Exercise description
Produce as output only the lines below starting at the line with "load the Wikidata" and continuing through the line with "Then \(x = \sum \phi(x_i)\), where", each one exactly as written.

[[ Extracted records open ]]

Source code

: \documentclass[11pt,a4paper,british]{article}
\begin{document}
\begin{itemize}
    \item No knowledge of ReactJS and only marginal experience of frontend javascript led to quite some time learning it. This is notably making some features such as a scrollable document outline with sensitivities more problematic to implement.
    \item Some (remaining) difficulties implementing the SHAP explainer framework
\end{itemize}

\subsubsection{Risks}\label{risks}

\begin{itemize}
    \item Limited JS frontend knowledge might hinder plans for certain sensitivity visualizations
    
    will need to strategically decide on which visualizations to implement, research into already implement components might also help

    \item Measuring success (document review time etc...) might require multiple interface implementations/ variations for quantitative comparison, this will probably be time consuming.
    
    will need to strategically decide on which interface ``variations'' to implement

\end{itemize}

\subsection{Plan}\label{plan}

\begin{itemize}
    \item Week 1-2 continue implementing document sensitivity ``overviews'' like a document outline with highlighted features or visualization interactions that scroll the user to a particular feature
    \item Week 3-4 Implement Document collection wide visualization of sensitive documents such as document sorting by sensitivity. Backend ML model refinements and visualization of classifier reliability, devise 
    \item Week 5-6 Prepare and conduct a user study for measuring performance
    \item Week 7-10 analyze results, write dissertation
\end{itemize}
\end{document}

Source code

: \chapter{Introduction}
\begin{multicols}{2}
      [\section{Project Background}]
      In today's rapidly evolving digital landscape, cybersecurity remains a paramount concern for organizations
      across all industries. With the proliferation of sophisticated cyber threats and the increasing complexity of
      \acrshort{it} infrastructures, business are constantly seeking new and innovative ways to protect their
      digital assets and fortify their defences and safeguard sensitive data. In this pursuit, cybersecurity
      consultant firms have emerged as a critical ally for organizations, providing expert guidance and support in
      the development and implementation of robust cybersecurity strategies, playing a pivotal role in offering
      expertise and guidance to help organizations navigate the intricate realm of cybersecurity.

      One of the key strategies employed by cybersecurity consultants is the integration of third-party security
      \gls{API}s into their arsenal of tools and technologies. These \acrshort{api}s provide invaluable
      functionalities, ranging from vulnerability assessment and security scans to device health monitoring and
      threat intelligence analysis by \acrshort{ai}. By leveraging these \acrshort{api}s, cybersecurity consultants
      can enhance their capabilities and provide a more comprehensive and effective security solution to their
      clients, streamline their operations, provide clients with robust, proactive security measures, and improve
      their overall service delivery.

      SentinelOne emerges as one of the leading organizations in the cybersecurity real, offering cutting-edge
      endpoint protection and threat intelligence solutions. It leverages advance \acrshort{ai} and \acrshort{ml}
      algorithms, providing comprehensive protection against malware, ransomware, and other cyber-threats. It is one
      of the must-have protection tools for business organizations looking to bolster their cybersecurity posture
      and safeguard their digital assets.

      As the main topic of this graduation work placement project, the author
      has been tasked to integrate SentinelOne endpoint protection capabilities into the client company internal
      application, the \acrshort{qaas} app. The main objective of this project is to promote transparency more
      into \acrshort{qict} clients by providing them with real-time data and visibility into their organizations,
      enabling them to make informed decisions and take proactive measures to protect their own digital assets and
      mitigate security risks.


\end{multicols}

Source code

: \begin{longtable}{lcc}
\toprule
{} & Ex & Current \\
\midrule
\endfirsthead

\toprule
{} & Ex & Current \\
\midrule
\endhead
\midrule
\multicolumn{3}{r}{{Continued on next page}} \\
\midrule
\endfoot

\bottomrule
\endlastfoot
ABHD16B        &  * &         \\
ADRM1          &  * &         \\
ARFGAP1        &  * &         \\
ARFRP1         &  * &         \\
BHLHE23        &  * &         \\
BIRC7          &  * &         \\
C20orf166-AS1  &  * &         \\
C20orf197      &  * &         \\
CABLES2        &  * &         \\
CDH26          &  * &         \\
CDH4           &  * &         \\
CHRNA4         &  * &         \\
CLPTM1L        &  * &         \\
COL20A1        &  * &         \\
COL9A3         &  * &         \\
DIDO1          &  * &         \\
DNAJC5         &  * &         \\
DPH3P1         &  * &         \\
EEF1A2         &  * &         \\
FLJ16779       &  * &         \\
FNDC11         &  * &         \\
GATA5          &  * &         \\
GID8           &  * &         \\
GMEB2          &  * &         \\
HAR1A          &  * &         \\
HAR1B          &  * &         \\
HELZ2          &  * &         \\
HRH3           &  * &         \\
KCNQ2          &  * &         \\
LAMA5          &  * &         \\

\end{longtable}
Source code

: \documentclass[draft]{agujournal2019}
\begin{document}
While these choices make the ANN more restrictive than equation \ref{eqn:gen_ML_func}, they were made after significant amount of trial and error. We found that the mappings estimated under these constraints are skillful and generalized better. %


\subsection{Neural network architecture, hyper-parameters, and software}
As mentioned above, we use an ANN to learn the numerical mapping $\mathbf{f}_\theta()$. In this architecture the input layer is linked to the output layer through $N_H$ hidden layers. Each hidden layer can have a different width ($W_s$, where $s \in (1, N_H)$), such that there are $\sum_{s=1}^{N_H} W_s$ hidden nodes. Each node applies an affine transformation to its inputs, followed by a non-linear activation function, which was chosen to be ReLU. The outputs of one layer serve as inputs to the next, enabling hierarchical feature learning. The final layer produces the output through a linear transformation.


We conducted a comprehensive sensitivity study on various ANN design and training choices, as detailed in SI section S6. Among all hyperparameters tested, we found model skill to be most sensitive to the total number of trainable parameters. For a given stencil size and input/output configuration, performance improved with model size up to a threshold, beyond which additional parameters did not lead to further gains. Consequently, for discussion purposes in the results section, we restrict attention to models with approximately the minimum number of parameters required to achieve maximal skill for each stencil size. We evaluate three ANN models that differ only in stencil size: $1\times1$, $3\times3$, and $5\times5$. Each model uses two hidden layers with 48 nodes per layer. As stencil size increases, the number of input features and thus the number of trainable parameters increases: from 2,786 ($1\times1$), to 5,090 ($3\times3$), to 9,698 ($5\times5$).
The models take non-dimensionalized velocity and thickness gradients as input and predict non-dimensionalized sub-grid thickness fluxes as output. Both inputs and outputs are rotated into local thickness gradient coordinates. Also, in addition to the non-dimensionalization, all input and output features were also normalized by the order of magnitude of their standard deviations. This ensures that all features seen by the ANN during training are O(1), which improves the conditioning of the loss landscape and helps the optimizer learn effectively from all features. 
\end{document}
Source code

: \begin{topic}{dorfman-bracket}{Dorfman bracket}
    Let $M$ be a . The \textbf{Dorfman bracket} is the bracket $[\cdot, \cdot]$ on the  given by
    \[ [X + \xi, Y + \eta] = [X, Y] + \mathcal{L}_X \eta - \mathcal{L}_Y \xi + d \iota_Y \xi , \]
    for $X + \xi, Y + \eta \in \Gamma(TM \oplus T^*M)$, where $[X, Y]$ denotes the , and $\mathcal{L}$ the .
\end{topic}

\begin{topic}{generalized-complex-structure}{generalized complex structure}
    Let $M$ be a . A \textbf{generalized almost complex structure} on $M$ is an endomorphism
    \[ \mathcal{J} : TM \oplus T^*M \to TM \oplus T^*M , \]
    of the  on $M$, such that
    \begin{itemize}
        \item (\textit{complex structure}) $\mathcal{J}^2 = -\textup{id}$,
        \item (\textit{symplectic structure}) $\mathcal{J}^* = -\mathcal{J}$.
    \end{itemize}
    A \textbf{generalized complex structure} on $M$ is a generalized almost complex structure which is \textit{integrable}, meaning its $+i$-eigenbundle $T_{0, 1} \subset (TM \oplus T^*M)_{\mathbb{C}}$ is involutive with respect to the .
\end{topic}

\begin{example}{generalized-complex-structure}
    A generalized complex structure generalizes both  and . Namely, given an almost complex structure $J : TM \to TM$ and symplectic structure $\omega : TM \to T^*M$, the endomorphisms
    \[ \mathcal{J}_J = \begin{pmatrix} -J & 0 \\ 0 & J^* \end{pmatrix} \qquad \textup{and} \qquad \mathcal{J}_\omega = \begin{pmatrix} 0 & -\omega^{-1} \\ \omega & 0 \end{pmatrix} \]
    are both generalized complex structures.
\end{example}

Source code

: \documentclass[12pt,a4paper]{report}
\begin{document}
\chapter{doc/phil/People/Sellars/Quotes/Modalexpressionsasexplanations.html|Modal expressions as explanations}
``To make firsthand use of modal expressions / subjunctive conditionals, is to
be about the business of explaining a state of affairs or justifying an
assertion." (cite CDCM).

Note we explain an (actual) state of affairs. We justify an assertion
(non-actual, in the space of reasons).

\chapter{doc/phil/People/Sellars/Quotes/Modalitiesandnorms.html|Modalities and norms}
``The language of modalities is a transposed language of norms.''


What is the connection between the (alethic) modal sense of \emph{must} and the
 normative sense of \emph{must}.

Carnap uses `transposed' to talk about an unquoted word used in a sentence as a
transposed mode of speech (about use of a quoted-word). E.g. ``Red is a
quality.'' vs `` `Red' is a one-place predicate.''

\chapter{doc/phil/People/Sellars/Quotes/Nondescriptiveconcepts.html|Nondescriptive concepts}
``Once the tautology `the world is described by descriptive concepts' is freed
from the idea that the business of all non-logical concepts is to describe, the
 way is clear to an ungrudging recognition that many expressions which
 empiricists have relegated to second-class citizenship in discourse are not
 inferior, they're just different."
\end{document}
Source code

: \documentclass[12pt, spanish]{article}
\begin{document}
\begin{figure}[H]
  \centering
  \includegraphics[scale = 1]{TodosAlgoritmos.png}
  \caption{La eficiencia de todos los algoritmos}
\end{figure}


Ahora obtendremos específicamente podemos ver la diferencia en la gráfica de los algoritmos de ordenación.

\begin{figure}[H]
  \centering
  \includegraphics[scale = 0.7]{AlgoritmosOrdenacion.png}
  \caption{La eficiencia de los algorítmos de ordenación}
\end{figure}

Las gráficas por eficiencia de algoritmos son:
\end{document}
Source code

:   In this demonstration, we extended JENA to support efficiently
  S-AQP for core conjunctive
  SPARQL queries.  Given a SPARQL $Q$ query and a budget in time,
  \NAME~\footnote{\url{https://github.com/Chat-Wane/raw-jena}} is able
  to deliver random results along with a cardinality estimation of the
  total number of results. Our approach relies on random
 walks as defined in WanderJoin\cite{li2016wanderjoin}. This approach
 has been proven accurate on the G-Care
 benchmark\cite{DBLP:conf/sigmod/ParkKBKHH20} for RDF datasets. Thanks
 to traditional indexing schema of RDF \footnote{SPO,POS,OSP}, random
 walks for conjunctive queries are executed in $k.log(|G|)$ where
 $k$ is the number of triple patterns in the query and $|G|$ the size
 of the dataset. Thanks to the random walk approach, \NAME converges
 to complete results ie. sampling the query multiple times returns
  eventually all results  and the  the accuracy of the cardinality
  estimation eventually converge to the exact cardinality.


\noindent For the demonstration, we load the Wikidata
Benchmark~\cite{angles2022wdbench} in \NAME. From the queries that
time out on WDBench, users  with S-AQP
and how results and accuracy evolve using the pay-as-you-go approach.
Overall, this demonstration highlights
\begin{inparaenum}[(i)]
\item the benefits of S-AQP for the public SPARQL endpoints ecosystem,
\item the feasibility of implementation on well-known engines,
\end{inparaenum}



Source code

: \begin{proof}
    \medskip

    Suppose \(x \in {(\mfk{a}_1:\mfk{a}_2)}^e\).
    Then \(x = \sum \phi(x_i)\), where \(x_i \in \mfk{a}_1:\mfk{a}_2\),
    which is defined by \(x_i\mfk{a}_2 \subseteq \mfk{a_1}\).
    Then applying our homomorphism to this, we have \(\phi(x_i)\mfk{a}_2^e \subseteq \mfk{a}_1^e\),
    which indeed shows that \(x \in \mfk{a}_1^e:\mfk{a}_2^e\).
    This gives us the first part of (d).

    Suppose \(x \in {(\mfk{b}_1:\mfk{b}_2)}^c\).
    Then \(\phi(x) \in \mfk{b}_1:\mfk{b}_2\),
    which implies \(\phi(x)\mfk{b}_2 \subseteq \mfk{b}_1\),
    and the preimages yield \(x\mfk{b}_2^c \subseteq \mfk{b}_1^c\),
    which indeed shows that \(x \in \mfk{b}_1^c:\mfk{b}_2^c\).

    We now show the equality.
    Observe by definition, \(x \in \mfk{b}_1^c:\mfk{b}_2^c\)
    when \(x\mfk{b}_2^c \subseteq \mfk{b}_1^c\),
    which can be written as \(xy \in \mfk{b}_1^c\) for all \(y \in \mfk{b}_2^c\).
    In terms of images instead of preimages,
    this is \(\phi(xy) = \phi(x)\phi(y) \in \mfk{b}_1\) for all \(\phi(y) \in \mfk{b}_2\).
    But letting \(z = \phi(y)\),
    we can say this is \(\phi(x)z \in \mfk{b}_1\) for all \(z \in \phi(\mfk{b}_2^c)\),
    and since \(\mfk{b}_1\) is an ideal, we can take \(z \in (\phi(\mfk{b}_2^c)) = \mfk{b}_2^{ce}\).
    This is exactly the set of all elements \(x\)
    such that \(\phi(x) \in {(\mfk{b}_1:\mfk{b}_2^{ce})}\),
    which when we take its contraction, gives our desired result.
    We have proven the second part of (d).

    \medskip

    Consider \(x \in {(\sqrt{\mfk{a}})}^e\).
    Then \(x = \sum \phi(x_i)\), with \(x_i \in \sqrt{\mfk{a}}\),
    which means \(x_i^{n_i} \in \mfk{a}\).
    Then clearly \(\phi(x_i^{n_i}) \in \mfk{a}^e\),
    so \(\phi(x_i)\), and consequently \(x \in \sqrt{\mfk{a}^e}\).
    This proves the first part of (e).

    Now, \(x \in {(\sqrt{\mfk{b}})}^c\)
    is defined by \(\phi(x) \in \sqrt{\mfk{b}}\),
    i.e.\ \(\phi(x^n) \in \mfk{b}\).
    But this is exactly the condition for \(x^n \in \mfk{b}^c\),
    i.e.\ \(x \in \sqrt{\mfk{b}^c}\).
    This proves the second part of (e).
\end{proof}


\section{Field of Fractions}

[[ Extracted records closed ]]

Written answer
\noindent For the demonstration, we load the Wikidata
Benchmark~\cite{angles2022wdbench} in \NAME. From the queries that
time out on WDBench, users  with S-AQP
and how results and accuracy evolve using the pay-as-you-go approach.
Overall, this demonstration highlights
\begin{inparaenum}[(i)]
\item the benefits of S-AQP for the public SPARQL endpoints ecosystem,
\item the feasibility of implementation on well-known engines,
\end{inparaenum}



Source code

: \begin{proof}
    \medskip

    Suppose \(x \in {(\mfk{a}_1:\mfk{a}_2)}^e\).
    Then \(x = \sum \phi(x_i)\), where \(x_i \in \mfk{a}_1:\mfk{a}_2\),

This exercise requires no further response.